TASK PROMPT:
Search the material below for the word "compose" and copy every line in which it occurs.

┄┄┄┄┄┄

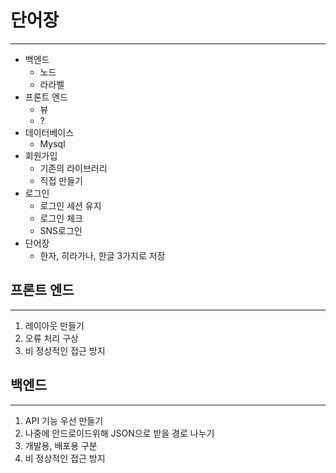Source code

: # 단어장

<hr>

- 백엔드
  - 노드
  - 라라벨
- 프론트 엔드
  - 뷰
  - ?
- 데이터베이스
  - Mysql
- 회원가입
  - 기존의 라이브러리
  - 직접 만들기
- 로그인
  - 로그인 세션 유지
  - 로그인 체크
  - SNS로그인
- 단어장
  - 한자, 히라가나, 한글 3가지로 저장





## 프론트 엔드

<hr>

1. 레이아웃 만들기
2. 오류 처리 구상
3. 비 정상적인 접근 방지

## 백엔드 

<hr>

1. API 기능 우선 만들기
2. 나중에 안드로이드위해 JSON으로 받을 경로 나누기
3. 개발용, 배포용 구분
4. 비 정상적인 접근 방지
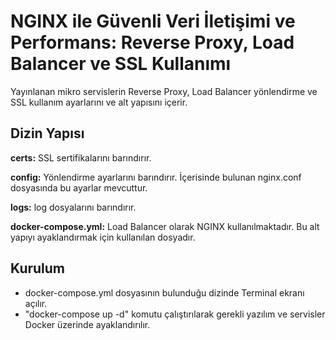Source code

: NGINX ile Güvenli Veri İletişimi ve Performans: Reverse Proxy, Load Balancer ve SSL Kullanımı
===============

Yayınlanan mikro servislerin Reverse Proxy, Load Balancer yönlendirme ve SSL kullanım ayarlarını ve alt yapısını içerir.

## Dizin Yapısı

**certs:** SSL sertifikalarını barındırır.

**config:** Yönlendirme ayarlarını barındırır. İçerisinde bulunan nginx.conf dosyasında bu ayarlar mevcuttur.

**logs:** log dosyalarını barındırır.

**docker-compose.yml:** Load Balancer olarak NGINX kullanılmaktadır. Bu alt yapıyı ayaklandırmak için kullanılan dosyadır.

## Kurulum

- docker-compose.yml dosyasının bulunduğu dizinde Terminal ekranı açılır.
- "docker-compose up -d" komutu çalıştırılarak gerekli yazılım ve servisler Docker üzerinde ayaklandırılır.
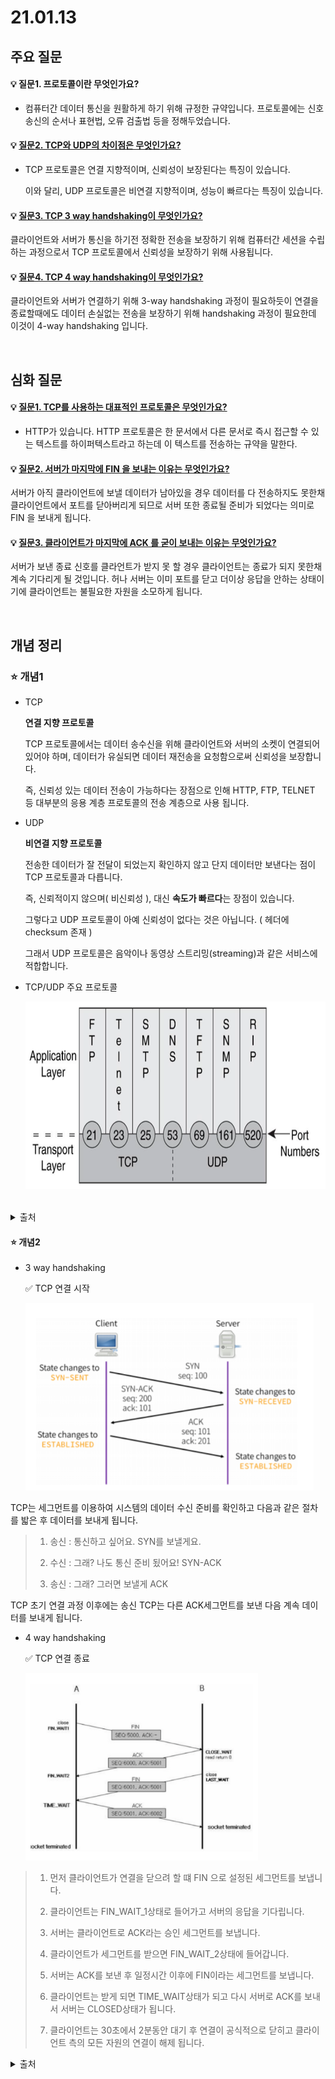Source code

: # 21.01.13

## 주요 질문
   
#### 💡 질문1. 프로토콜이란 무엇인가요?
   * 컴퓨터간 데이터 통신을 원활하게 하기 위해 규정한 규약입니다. 프로토콜에는 신호 송신의 순서나 표현법, 오류 검출법 등을 정해두었습니다.

#### 💡 [질문2. TCP와 UDP의 차이점은 무엇인가요?](#개념1)
   * TCP 프로토콜은 연결 지향적이며, 신뢰성이 보장된다는 특징이 있습니다.
   
     이와 달리, UDP 프로토콜은 비연결 지향적이며, 성능이 빠르다는 특징이 있습니다.

   
#### 💡 [질문3. TCP 3 way handshaking이 무엇인가요?](#개념2)

클라이언트와 서버가 통신을 하기전 정확한 전송을 보장하기 위해 컴퓨터간 세션을 수립하는 과정으로서 TCP 프로토콜에서 신뢰성을 보장하기 위해 사용됩니다.

#### 💡 [질문4. TCP 4 way handshaking이 무엇인가요?](#개념2)
   
클라이언트와 서버가 연결하기 위해 3-way handshaking 과정이 필요하듯이 연결을 종료할때에도 데이터 손실없는 전송을 보장하기 위해 handshaking 과정이 필요한데 이것이 4-way handshaking 입니다.

<br/>

## 심화 질문

#### 💡 [질문1. TCP를 사용하는 대표적인 프로토콜은 무엇인가요?](#개념1)
   * HTTP가 있습니다. HTTP 프로토콜은 한 문서에서 다른 문서로 즉시 접근할 수 있는 텍스트를 하이퍼텍스트라고 하는데 이 텍스트를 전송하는 규약을 말한다.

#### 💡 [질문2. 서버가 마지막에 FIN 을 보내는 이유는 무엇인가요?](#개념2)
서버가 아직 클라이언트에 보낼 데이터가 남아있을 경우 데이터를 다 전송하지도 못한채 클라이언트에서 포트를 닫아버리게 되므로 서버 또한 종료될 준비가 되었다는 의미로 FIN 을 보내게 됩니다.

 
#### 💡 [질문3. 클라이언트가 마지막에 ACK 를 굳이 보내는 이유는 무엇인가요?](#개념2)  
서버가 보낸 종료 신호를 클라언트가 받지 못 할 경우 클라이언트는 종료가 되지 못한채 계속 기다리게 될 것입니다. 허나 서버는 이미 포트를 닫고 더이상 응답을 안하는 상태이기에 클라이언트는 불필요한 자원을 소모하게 됩니다.

<br/>

## 개념 정리

### ⭐ 개념1
   * TCP

      **연결 지향 프로토콜**
      
      TCP 프로토콜에서는 데이터 송수신을 위해 클라이언트와 서버의 소켓이 연결되어 있어야 하며, 데이터가 유실되면 데이터 재전송을 요청함으로써 신뢰성을 보장합니다.

      즉, 신뢰성 있는 데이터 전송이 가능하다는 장점으로 인해 HTTP, FTP, TELNET 등 대부분의 응용 계층 프로토콜의 전송 계층으로 사용 됩니다.

   * UDP
   
      **비연결 지향 프로토콜**
      
      전송한 데이터가 잘 전달이 되었는지 확인하지 않고 단지 데이터만 보낸다는 점이 TCP 프로토콜과 다릅니다.

      즉, 신뢰적이지 않으며( 비신뢰성 ), 대신 **속도가 빠르다**는 장점이 있습니다.
      
      그렇다고 UDP 프로토콜이 아예 신뢰성이 없다는 것은 아닙니다. ( 헤더에 checksum 존재 )

      그래서 UDP 프로토콜은 음악이나 동영상 스트리밍(streaming)과 같은 서비스에 적합합니다.

   * TCP/UDP 주요 프로토콜

     <img src="./images/main-protocol-tcp-udp.png" height="300">

<br/>

   <details markdown="1">
    <summary>출처</summary>
    https://victorydntmd.tistory.com/288
  </details>

#### ⭐ 개념2
   * 3 way handshaking
     
     ✅ TCP 연결 시작
     
     <img src="./images/tcp-3-handshaking.png" height="300">

   TCP는 세그먼트를 이용하여 시스템의 데이터 수신 준비를 확인하고 다음과 같은 절차를 밟은 후 데이터를 보내게 됩니다. 

   >1. 송신 : 통신하고 싶어요. SYN를 보낼게요.
   >
   >2. 수신 : 그래? 나도 통신 준비 됬어요! SYN-ACK
   >
   >3. 송신 : 그래? 그러면 보낼게  ACK

   TCP 초기 연결 과정 이후에는 송신 TCP는 다른 ACK세그먼트를 보낸 다음 계속 데이터를 보내게 됩니다. 

   * 4 way handshaking
     
     ✅ TCP 연결 종료
     
     <img src="./images/tcp-4-handshaking.png" height="300">

>1. 먼저 클라이언트가 연결을 닫으려 할 떄 FIN 으로 설정된 세그먼트를 보냅니다. 
>
>2. 클라이언트는 FIN_WAIT_1상태로 들어가고 서버의 응답을 기다립니다. 
>
>3. 서버는 클라이언트로 ACK라는 승인 세그먼트를 보냅니다. 
>
>4. 클라이언트가 세그먼트를 받으면 FIN_WAIT_2상태에 들어갑니다. 
>
>5. 서버는 ACK를 보낸 후 일정시간 이후에 FIN이라는 세그먼트를 보냅니다. 
>
>6. 클라이언트는 받게 되면 TIME_WAIT상태가 되고 다시 서버로 ACK를 보내서 서버는 CLOSED상태가 됩니다. 
>
>7. 클라이언트는 30초에서 2분동안 대기 후 연결이 공식적으로 닫히고 클라이언트 측의 모든 자원의 연결이 해제 됩니다. 

   <details markdown="1">
    <summary>출처</summary>
    https://m.blog.naver.com/PostView.nhn?blogId=jhc9639&logNo=221411218450&proxyReferer=https:%2F%2Fwww.google.com%2F
  </details>
<br/>
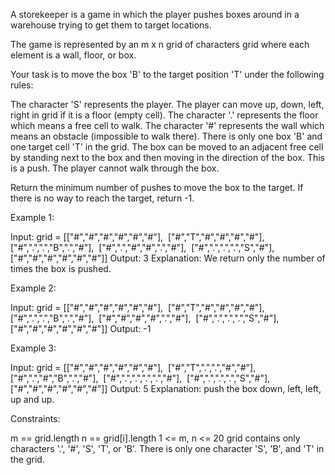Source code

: A storekeeper is a game in which the player pushes boxes around in a
warehouse trying to get them to target locations.

The game is represented by an m x n grid of characters grid where each
element is a wall, floor, or box.

Your task is to move the box 'B' to the target position 'T' under the
following rules:


The character 'S' represents the player. The player can move up, down, left,
right in grid if it is a floor (empty cell).
The character '.' represents the floor which means a free cell to walk.
The character '#' represents the wall which means an obstacle (impossible to
walk there).
There is only one box 'B' and one target cell 'T' in the grid.
The box can be moved to an adjacent free cell by standing next to the box and
then moving in the direction of the box. This is a push.
The player cannot walk through the box.


Return the minimum number of pushes to move the box to the target. If there
is no way to reach the target, return -1.


Example 1:


Input: grid = [["#","#","#","#","#","#"],
⁠              ["#","T","#","#","#","#"],
⁠              ["#",".",".","B",".","#"],
⁠              ["#",".","#","#",".","#"],
⁠              ["#",".",".",".","S","#"],
⁠              ["#","#","#","#","#","#"]]
Output: 3
Explanation: We return only the number of times the box is pushed.

Example 2:


Input: grid = [["#","#","#","#","#","#"],
⁠              ["#","T","#","#","#","#"],
⁠              ["#",".",".","B",".","#"],
⁠              ["#","#","#","#",".","#"],
⁠              ["#",".",".",".","S","#"],
⁠              ["#","#","#","#","#","#"]]
Output: -1


Example 3:


Input: grid = [["#","#","#","#","#","#"],
⁠              ["#","T",".",".","#","#"],
⁠              ["#",".","#","B",".","#"],
⁠              ["#",".",".",".",".","#"],
⁠              ["#",".",".",".","S","#"],
⁠              ["#","#","#","#","#","#"]]
Output: 5
Explanation: push the box down, left, left, up and up.



Constraints:


m == grid.length
n == grid[i].length
1 <= m, n <= 20
grid contains only characters '.', '#', 'S', 'T', or 'B'.
There is only one character 'S', 'B', and 'T' in the grid.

┄┄┄┄┄┄

EXERCISE RESULT:
**docker-compose.yml:** Load Balancer olarak NGINX kullanılmaktadır. Bu alt yapıyı ayaklandırmak için kullanılan dosyadır.
- docker-compose.yml dosyasının bulunduğu dizinde Terminal ekranı açılır.
- "docker-compose up -d" komutu çalıştırılarak gerekli yazılım ve servisler Docker üzerinde ayaklandırılır.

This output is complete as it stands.